Ecco quindi che la nuova stesura ha operato una revisione “radicale e profonda”, con una nuova analisi interpretativa delle vicende ascolane, soprattutto, affrontando una riflessione sui processi di formazione e di trasformazione della memoria individuale e collettiva degli avvenimenti.

Sergio Bugiardini è dicente a contratto di discipline storiche alla Facoltà di Scienze Politiche dell’Universita degli Studi di Urbino e presiede l’Istituto provinciale di storia contemporanea di Fermo.

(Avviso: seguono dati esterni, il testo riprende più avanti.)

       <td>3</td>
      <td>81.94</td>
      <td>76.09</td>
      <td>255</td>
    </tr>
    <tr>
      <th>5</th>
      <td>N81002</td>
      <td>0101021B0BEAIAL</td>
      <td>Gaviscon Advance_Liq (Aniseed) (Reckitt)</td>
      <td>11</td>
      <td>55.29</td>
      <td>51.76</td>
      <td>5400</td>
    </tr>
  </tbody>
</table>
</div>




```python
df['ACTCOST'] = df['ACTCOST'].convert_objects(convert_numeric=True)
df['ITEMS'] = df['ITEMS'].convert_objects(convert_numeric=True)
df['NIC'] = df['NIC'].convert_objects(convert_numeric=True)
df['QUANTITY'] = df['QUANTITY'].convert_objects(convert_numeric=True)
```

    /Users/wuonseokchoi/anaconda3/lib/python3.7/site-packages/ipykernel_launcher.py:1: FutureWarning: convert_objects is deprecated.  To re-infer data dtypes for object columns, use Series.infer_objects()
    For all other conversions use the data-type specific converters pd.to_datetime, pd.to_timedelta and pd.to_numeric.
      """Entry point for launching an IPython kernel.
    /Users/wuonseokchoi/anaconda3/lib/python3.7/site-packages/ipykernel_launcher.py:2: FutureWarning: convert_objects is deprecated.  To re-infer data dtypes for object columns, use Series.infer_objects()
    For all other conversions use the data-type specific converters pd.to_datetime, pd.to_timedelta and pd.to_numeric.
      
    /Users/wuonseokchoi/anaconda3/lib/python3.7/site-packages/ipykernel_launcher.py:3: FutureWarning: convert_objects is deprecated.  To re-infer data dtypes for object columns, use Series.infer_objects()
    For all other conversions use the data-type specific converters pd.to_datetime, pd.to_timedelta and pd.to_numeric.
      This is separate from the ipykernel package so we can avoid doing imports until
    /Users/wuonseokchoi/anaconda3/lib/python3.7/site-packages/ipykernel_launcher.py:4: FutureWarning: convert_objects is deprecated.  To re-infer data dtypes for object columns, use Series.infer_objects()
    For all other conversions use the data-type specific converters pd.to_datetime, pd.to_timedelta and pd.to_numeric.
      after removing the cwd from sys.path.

Di tutt’altro taglio è il secondo lavoro editoriale “sponsorizzato” dall’Anpi. Si tratta di una iniziativa nuovissima nel suo genere, una graphic novel, diretta ai giovanissimi, per far conoscere – attraverso un contenitore alternativo – i giovani Partigiani caduti sul Colle San Marco nelle tragiche giornate dell’ottobre 1943.

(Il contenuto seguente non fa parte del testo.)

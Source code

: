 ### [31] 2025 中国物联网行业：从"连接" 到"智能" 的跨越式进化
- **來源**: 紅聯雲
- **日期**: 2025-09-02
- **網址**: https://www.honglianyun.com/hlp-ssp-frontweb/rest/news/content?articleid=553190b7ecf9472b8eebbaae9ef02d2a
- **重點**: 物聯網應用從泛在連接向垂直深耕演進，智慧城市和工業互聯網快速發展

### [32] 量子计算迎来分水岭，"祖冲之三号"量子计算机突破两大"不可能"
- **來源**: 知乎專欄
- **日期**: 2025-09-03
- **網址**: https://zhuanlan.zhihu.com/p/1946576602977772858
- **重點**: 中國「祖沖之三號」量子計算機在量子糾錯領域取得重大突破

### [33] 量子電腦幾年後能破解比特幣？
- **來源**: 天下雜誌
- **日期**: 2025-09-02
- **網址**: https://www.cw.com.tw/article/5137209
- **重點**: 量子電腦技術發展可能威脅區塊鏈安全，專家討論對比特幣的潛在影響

La graphic novel ” La Banda del Colle San Marco” offre uno spunto narrativo originale, senza alcuna pretesa di costituire un documento storiografico, per avvicinare e, soprattutto, stimolare le nuove generazioni alla conoscenza ed all’approfondimento dei fatti narrati.

Lo strumento utilizzato, il romanzo grafico, giustifica le semplificazioni e le “imprecisioni” che non verrebbero perdonate in un saggio storico, e sono funzionali alla fluidità del racconto ed all’immediatezza del messaggio.

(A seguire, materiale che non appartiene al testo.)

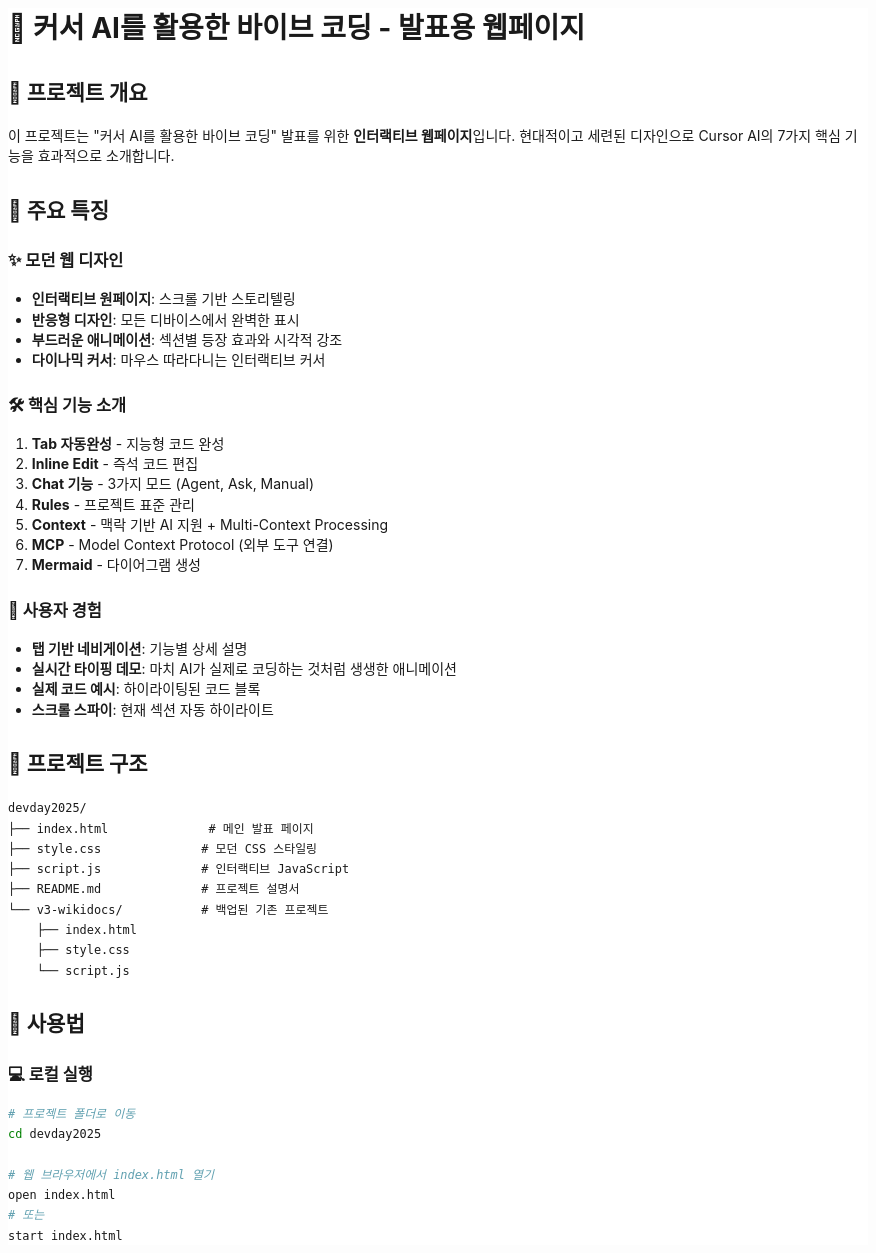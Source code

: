 # 🚀 커서 AI를 활용한 바이브 코딩 - 발표용 웹페이지

## 📖 프로젝트 개요

이 프로젝트는 "커서 AI를 활용한 바이브 코딩" 발표를 위한 **인터랙티브 웹페이지**입니다. 
현대적이고 세련된 디자인으로 Cursor AI의 7가지 핵심 기능을 효과적으로 소개합니다.

## 🎯 주요 특징

### ✨ **모던 웹 디자인**
- **인터랙티브 원페이지**: 스크롤 기반 스토리텔링
- **반응형 디자인**: 모든 디바이스에서 완벽한 표시
- **부드러운 애니메이션**: 섹션별 등장 효과와 시각적 강조
- **다이나믹 커서**: 마우스 따라다니는 인터랙티브 커서

### 🛠️ **핵심 기능 소개**
1. **Tab 자동완성** - 지능형 코드 완성
2. **Inline Edit** - 즉석 코드 편집
3. **Chat 기능** - 3가지 모드 (Agent, Ask, Manual)
4. **Rules** - 프로젝트 표준 관리
5. **Context** - 맥락 기반 AI 지원 + Multi-Context Processing
6. **MCP** - Model Context Protocol (외부 도구 연결)
7. **Mermaid** - 다이어그램 생성

### 🎨 **사용자 경험**
- **탭 기반 네비게이션**: 기능별 상세 설명
- **실시간 타이핑 데모**: 마치 AI가 실제로 코딩하는 것처럼 생생한 애니메이션
- **실제 코드 예시**: 하이라이팅된 코드 블록
- **스크롤 스파이**: 현재 섹션 자동 하이라이트

## 📁 프로젝트 구조

```
devday2025/
├── index.html              # 메인 발표 페이지
├── style.css              # 모던 CSS 스타일링
├── script.js              # 인터랙티브 JavaScript
├── README.md              # 프로젝트 설명서
└── v3-wikidocs/           # 백업된 기존 프로젝트
    ├── index.html
    ├── style.css
    └── script.js
```

## 🚀 사용법

### 💻 **로컬 실행**
```bash
# 프로젝트 폴더로 이동
cd devday2025

# 웹 브라우저에서 index.html 열기
open index.html
# 또는
start index.html
```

L’opera è stata realizzata dal gruppo “Officine in Movimento”, i disegni sono dell’ottimo Stefano Brandetti, i testi dello stesso Brandetti e di Costantino Di Sante.

Si spera che la collaborazione continui e che anche altre gloriose pagine della Lotta partigiana locale possano essere raccontate a fumetti dai giovani di Officine in Movimento.